He smiled at her back, his heart expanding with his love for her. “Blackmailing me again?”
The flat blade of the scraper skimmed a seam of drywall and she chuckled. “Damn right. I want this wall in perfect shape by Thanksgiving.”
“What’s the hurry?”
She flashed him some skin as she bent to follow the seam to the edge. “I invited everyone here for dinner.”
Forcing his mind to shift out of its libido-driven stupor, he leaned back against the edge of his desk. “Everyone?”
She stepped back to survey her work. “My dad, Thad, Ruth and Ella, and, well, I even invited your mom to come up from Nashville.” She snuck a glance at him. Like the ghosts of his yesterdays, the hard edge to her eyes had disappeared. She’d shut the door on her past as firmly as he had. “I hope that’s okay.”
A traditional family Thanksgiving. In his home. With several members of his family. He swallowed the lump in his throat and pushed off the desk. Taking her by the hand, he tossed the blade into the bucket and led her over to the sofa. “Sit.”
“Your house is plenty big enough, and I’ll do all the cooking.” She frowned up at him and crossed her arms over her chest. “I’ve always wanted to cook Thanksgiving for a big family. Please, Michael.”
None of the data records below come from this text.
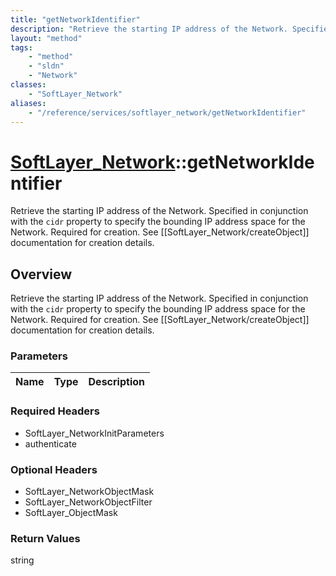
```yaml
---
title: "getNetworkIdentifier"
description: "Retrieve the starting IP address of the Network. Specified in conjunction with the ``cidr`` property to specify the boun... "
layout: "method"
tags:
    - "method"
    - "sldn"
    - "Network"
classes:
    - "SoftLayer_Network"
aliases:
    - "/reference/services/softlayer_network/getNetworkIdentifier"
---
```

# [SoftLayer_Network](/reference/services/SoftLayer_Network)::getNetworkIdentifier

Retrieve the starting IP address of the Network. Specified in conjunction with the ``cidr`` property to specify the bounding IP address space for the Network. Required for creation. See [[SoftLayer_Network/createObject]] documentation for creation details.


## Overview 
Retrieve the starting IP address of the Network. Specified in conjunction with the ``cidr`` property to specify the bounding IP address space for the Network. Required for creation. See [[SoftLayer_Network/createObject]] documentation for creation details.

### Parameters 
|Name | Type | Description |
| --- | --- | --- |


### Required Headers
* SoftLayer_NetworkInitParameters
* authenticate

### Optional Headers
* SoftLayer_NetworkObjectMask
* SoftLayer_NetworkObjectFilter
* SoftLayer_ObjectMask

### Return Values
string


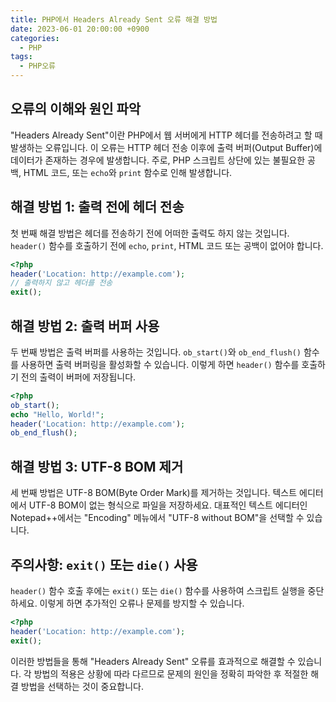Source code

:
 ```yaml
---
title: PHP에서 Headers Already Sent 오류 해결 방법
date: 2023-06-01 20:00:00 +0900
categories:
  - PHP
tags:
  - PHP오류
---
```


## 오류의 이해와 원인 파악

"Headers Already Sent"이란 PHP에서 웹 서버에게 HTTP 헤더를 전송하려고 할 때 발생하는 오류입니다. 이 오류는 HTTP 헤더 전송 이후에 출력 버퍼(Output Buffer)에 데이터가 존재하는 경우에 발생합니다. 주로, PHP 스크립트 상단에 있는 불필요한 공백, HTML 코드, 또는 `echo`와 `print` 함수로 인해 발생합니다.

## 해결 방법 1: 출력 전에 헤더 전송

첫 번째 해결 방법은 헤더를 전송하기 전에 어떠한 출력도 하지 않는 것입니다. `header()` 함수를 호출하기 전에 `echo`, `print`, HTML 코드 또는 공백이 없어야 합니다.

```php
<?php
header('Location: http://example.com');
// 출력하지 않고 헤더를 전송
exit();
```

## 해결 방법 2: 출력 버퍼 사용

두 번째 방법은 출력 버퍼를 사용하는 것입니다. `ob_start()`와 `ob_end_flush()` 함수를 사용하면 출력 버퍼링을 활성화할 수 있습니다. 이렇게 하면 `header()` 함수를 호출하기 전의 출력이 버퍼에 저장됩니다.

```php
<?php
ob_start();
echo "Hello, World!";
header('Location: http://example.com');
ob_end_flush();
```

## 해결 방법 3: UTF-8 BOM 제거

세 번째 방법은 UTF-8 BOM(Byte Order Mark)를 제거하는 것입니다. 텍스트 에디터에서 UTF-8 BOM이 없는 형식으로 파일을 저장하세요. 대표적인 텍스트 에디터인 Notepad++에서는 "Encoding" 메뉴에서 "UTF-8 without BOM"을 선택할 수 있습니다.

## 주의사항: `exit()` 또는 `die()` 사용

`header()` 함수 호출 후에는 `exit()` 또는 `die()` 함수를 사용하여 스크립트 실행을 중단하세요. 이렇게 하면 추가적인 오류나 문제를 방지할 수 있습니다.

```php
<?php
header('Location: http://example.com');
exit();
```

이러한 방법들을 통해 "Headers Already Sent" 오류를 효과적으로 해결할 수 있습니다. 각 방법의 적용은 상황에 따라 다르므로 문제의 원인을 정확히 파악한 후 적절한 해결 방법을 선택하는 것이 중요합니다.
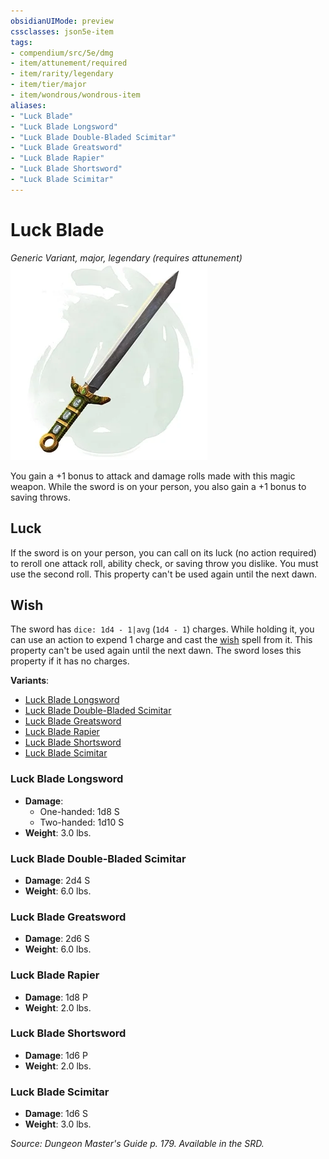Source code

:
 ```yaml
---
obsidianUIMode: preview
cssclasses: json5e-item
tags:
- compendium/src/5e/dmg
- item/attunement/required
- item/rarity/legendary
- item/tier/major
- item/wondrous/wondrous-item
aliases: 
- "Luck Blade"
- "Luck Blade Longsword"
- "Luck Blade Double-Bladed Scimitar"
- "Luck Blade Greatsword"
- "Luck Blade Rapier"
- "Luck Blade Shortsword"
- "Luck Blade Scimitar"
---
```

# Luck Blade
*Generic Variant, major, legendary (requires attunement)*  
![](4-Resources/Compendium/items/img/luck-blade.webp#right)  


You gain a +1 bonus to attack and damage rolls made with this magic weapon. While the sword is on your person, you also gain a +1 bonus to saving throws.

## Luck

If the sword is on your person, you can call on its luck (no action required) to reroll one attack roll, ability check, or saving throw you dislike. You must use the second roll. This property can't be used again until the next dawn.

## Wish

The sword has `dice: 1d4 - 1|avg` (`1d4 - 1`) charges. While holding it, you can use an action to expend 1 charge and cast the [wish](4-Resources/Compendium/spells/wish.md) spell from it. This property can't be used again until the next dawn. The sword loses this property if it has no charges.

**Variants**:
- [Luck Blade Longsword](#Luck%20Blade%20Longsword)
- [Luck Blade Double-Bladed Scimitar](#Luck%20Blade%20Double-Bladed%20Scimitar)
- [Luck Blade Greatsword](#Luck%20Blade%20Greatsword)
- [Luck Blade Rapier](#Luck%20Blade%20Rapier)
- [Luck Blade Shortsword](#Luck%20Blade%20Shortsword)
- [Luck Blade Scimitar](#Luck%20Blade%20Scimitar)

### Luck Blade Longsword

- **Damage**:
  - One-handed: 1d8 S
  - Two-handed: 1d10 S
- **Weight**: 3.0 lbs.

### Luck Blade Double-Bladed Scimitar

- **Damage**: 2d4 S
- **Weight**: 6.0 lbs.

### Luck Blade Greatsword

- **Damage**: 2d6 S
- **Weight**: 6.0 lbs.

### Luck Blade Rapier

- **Damage**: 1d8 P
- **Weight**: 2.0 lbs.

### Luck Blade Shortsword

- **Damage**: 1d6 P
- **Weight**: 2.0 lbs.

### Luck Blade Scimitar

- **Damage**: 1d6 S
- **Weight**: 3.0 lbs.


*Source: Dungeon Master's Guide p. 179. Available in the SRD.*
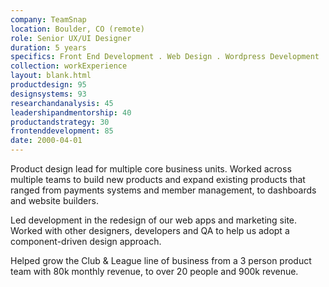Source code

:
 ```yaml
---
company: TeamSnap
location: Boulder, CO (remote)
role: Senior UX/UI Designer
duration: 5 years
specifics: Front End Development . Web Design . Wordpress Development . Brand Identity Design . Print . .Net . Git . In House & Remote work
collection: workExperience
layout: blank.html
productdesign: 95
designsystems: 93
researchandanalysis: 45
leadershipandmentorship: 40
productandstrategy: 30
frontenddevelopment: 85
date: 2000-04-01
---
```


Product design lead for multiple core business units. Worked across multiple teams to build new products and expand existing products that ranged from payments systems and member management, to dashboards and website builders.

Led development in the redesign of our web apps and marketing site. Worked with other designers, developers and QA to help us adopt a component-driven design approach.
 
Helped grow the Club & League line of business from a 3 person product team with 80k monthly revenue, to over 20 people and 900k revenue.

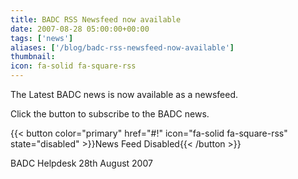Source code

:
 ```yaml
---
title: BADC RSS Newsfeed now available
date: 2007-08-28 05:00:00+00:00
tags: ['news']
aliases: ['/blog/badc-rss-newsfeed-now-available']
thumbnail: 
icon: fa-solid fa-square-rss
---
```


The Latest BADC news is now available as a newsfeed.

Click the button to subscribe to the BADC news.

{{< button color="primary" href="#!" icon="fa-solid fa-square-rss" state="disabled" >}}News Feed Disabled{{< /button >}}

BADC Helpdesk
28th August 2007

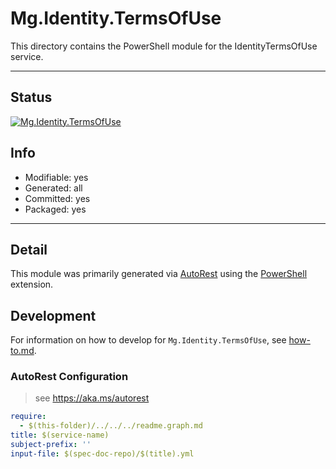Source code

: <!-- region Generated -->
# Mg.Identity.TermsOfUse
This directory contains the PowerShell module for the IdentityTermsOfUse service.

---
## Status
[![Mg.Identity.TermsOfUse](https://img.shields.io/powershellgallery/v/Mg.Identity.TermsOfUse.svg?style=flat-square&label=Mg.Identity.TermsOfUse "Mg.Identity.TermsOfUse")](https://www.powershellgallery.com/packages/Mg.Identity.TermsOfUse/)

## Info
- Modifiable: yes
- Generated: all
- Committed: yes
- Packaged: yes

---
## Detail
This module was primarily generated via [AutoRest](https://github.com/Azure/autorest) using the [PowerShell](https://github.com/Azure/autorest.powershell) extension.

## Development
For information on how to develop for `Mg.Identity.TermsOfUse`, see [how-to.md](how-to.md).
<!-- endregion -->

### AutoRest Configuration

> see https://aka.ms/autorest

``` yaml
require:
  - $(this-folder)/../../../readme.graph.md
title: $(service-name)
subject-prefix: ''
input-file: $(spec-doc-repo)/$(title).yml
```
He chuckled under his breath. She didn’t use the word please often. “Brigit, just sit.”
Letting out a deep sigh, she plunked down on the couch. He sat across from her on the coffee table and leaned his elbows on his knees. “You know what I’ve always wanted?”
“World peace?”
“My own family. A wife, kids, the whole enchilada. I always blamed my job as the reason for not pursuing that dream. Now I know it wasn’t the job keeping me from getting married and having kids.” He paused, waiting for his scar to pinch at the idea he was about to announce, but nothing happened in his chest except the solid beating of his heart. “It was finding the right woman.”
Her body tensed and something changed behind her eyes as she caught onto his meaning. Blood rushed to her face, coloring her ivory skin with pink. She blinked and fought a smile. “That’s a big realization.”
“For me, it’s huge.”
He was about to tell her he loved her and pull out the ring, but a loud noise that sounded like his back door slamming shut stopped him. Pongo, who’d been asleep in the hallway, jumped up and took off barking.
Conrad Flynn’s voice echoed from the mudroom. “Anybody home?”
“What the hell is he doing here?” Michael muttered, rising from the table.
“I called him.” Brigit cringed. “He said he’d help us prime the wall.”
“Great.”
Michael tromped into the kitchen to find Flynn filling the fridge with Sam Adams and Julia unpacking a grocery sack. “We brought lunch,” she said.
Michael leaned into Flynn’s side. “Jesus Christ, your timing sucks.”
Flynn’s eyes widened at Michael’s death glare. “You didn’t do it yet?”
Julia handed Flynn a pile of lunchmeat. “Do what?”
“Nothing,” he and Flynn said at the same time.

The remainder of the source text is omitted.